• **Problem statement**
The entire listing below should be output exactly as it stands.
-- Exercise material follows --
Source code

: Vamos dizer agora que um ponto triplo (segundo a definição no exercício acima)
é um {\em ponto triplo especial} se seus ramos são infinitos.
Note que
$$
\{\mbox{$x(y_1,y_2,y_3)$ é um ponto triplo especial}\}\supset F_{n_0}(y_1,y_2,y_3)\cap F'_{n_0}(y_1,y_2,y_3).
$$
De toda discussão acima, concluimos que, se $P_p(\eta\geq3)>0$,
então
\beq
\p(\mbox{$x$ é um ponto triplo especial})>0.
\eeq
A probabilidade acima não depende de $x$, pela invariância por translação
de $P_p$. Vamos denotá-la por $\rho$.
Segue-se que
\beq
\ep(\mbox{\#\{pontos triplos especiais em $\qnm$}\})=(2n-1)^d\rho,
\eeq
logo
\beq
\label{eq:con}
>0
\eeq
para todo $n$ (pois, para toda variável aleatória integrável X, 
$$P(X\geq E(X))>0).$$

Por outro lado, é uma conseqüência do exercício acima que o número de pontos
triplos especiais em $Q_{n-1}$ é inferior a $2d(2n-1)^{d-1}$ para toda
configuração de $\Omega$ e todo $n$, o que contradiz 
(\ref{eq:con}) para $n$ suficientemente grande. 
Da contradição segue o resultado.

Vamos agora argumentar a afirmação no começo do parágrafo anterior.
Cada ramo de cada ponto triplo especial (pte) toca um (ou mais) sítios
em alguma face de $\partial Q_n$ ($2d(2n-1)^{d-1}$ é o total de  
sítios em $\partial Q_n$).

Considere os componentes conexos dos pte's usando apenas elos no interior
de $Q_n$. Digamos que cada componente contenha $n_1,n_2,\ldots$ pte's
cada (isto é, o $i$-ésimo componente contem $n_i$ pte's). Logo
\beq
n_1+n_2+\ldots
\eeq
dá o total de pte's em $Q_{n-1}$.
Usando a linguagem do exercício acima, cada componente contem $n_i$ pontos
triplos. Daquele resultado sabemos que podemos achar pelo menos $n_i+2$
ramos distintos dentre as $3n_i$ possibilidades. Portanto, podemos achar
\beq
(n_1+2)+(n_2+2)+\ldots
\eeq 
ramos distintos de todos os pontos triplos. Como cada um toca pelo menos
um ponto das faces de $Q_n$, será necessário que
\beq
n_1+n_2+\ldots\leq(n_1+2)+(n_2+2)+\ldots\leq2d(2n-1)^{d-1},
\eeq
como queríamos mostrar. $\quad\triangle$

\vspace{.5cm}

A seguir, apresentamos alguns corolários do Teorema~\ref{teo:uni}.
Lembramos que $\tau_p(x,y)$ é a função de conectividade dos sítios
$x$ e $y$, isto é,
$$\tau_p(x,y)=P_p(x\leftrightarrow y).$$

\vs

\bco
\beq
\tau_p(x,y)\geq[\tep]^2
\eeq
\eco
-- Exercise material concluded --
• **Finished exercise**
Source code

: Vamos dizer agora que um ponto triplo (segundo a definição no exercício acima)
é um {\em ponto triplo especial} se seus ramos são infinitos.
Note que
$$
\{\mbox{$x(y_1,y_2,y_3)$ é um ponto triplo especial}\}\supset F_{n_0}(y_1,y_2,y_3)\cap F'_{n_0}(y_1,y_2,y_3).
$$
De toda discussão acima, concluimos que, se $P_p(\eta\geq3)>0$,
então
\beq
\p(\mbox{$x$ é um ponto triplo especial})>0.
\eeq
A probabilidade acima não depende de $x$, pela invariância por translação
de $P_p$. Vamos denotá-la por $\rho$.
Segue-se que
\beq
\ep(\mbox{\#\{pontos triplos especiais em $\qnm$}\})=(2n-1)^d\rho,
\eeq
logo
\beq
\label{eq:con}
>0
\eeq
para todo $n$ (pois, para toda variável aleatória integrável X, 
$$P(X\geq E(X))>0).$$

Por outro lado, é uma conseqüência do exercício acima que o número de pontos
triplos especiais em $Q_{n-1}$ é inferior a $2d(2n-1)^{d-1}$ para toda
configuração de $\Omega$ e todo $n$, o que contradiz 
(\ref{eq:con}) para $n$ suficientemente grande. 
Da contradição segue o resultado.

Vamos agora argumentar a afirmação no começo do parágrafo anterior.
Cada ramo de cada ponto triplo especial (pte) toca um (ou mais) sítios
em alguma face de $\partial Q_n$ ($2d(2n-1)^{d-1}$ é o total de  
sítios em $\partial Q_n$).

Considere os componentes conexos dos pte's usando apenas elos no interior
de $Q_n$. Digamos que cada componente contenha $n_1,n_2,\ldots$ pte's
cada (isto é, o $i$-ésimo componente contem $n_i$ pte's). Logo
\beq
n_1+n_2+\ldots
\eeq
dá o total de pte's em $Q_{n-1}$.
Usando a linguagem do exercício acima, cada componente contem $n_i$ pontos
triplos. Daquele resultado sabemos que podemos achar pelo menos $n_i+2$
ramos distintos dentre as $3n_i$ possibilidades. Portanto, podemos achar
\beq
(n_1+2)+(n_2+2)+\ldots
\eeq 
ramos distintos de todos os pontos triplos. Como cada um toca pelo menos
um ponto das faces de $Q_n$, será necessário que
\beq
n_1+n_2+\ldots\leq(n_1+2)+(n_2+2)+\ldots\leq2d(2n-1)^{d-1},
\eeq
como queríamos mostrar. $\quad\triangle$

\vspace{.5cm}

A seguir, apresentamos alguns corolários do Teorema~\ref{teo:uni}.
Lembramos que $\tau_p(x,y)$ é a função de conectividade dos sítios
$x$ e $y$, isto é,
$$\tau_p(x,y)=P_p(x\leftrightarrow y).$$

\vs

\bco
\beq
\tau_p(x,y)\geq[\tep]^2
\eeq
\eco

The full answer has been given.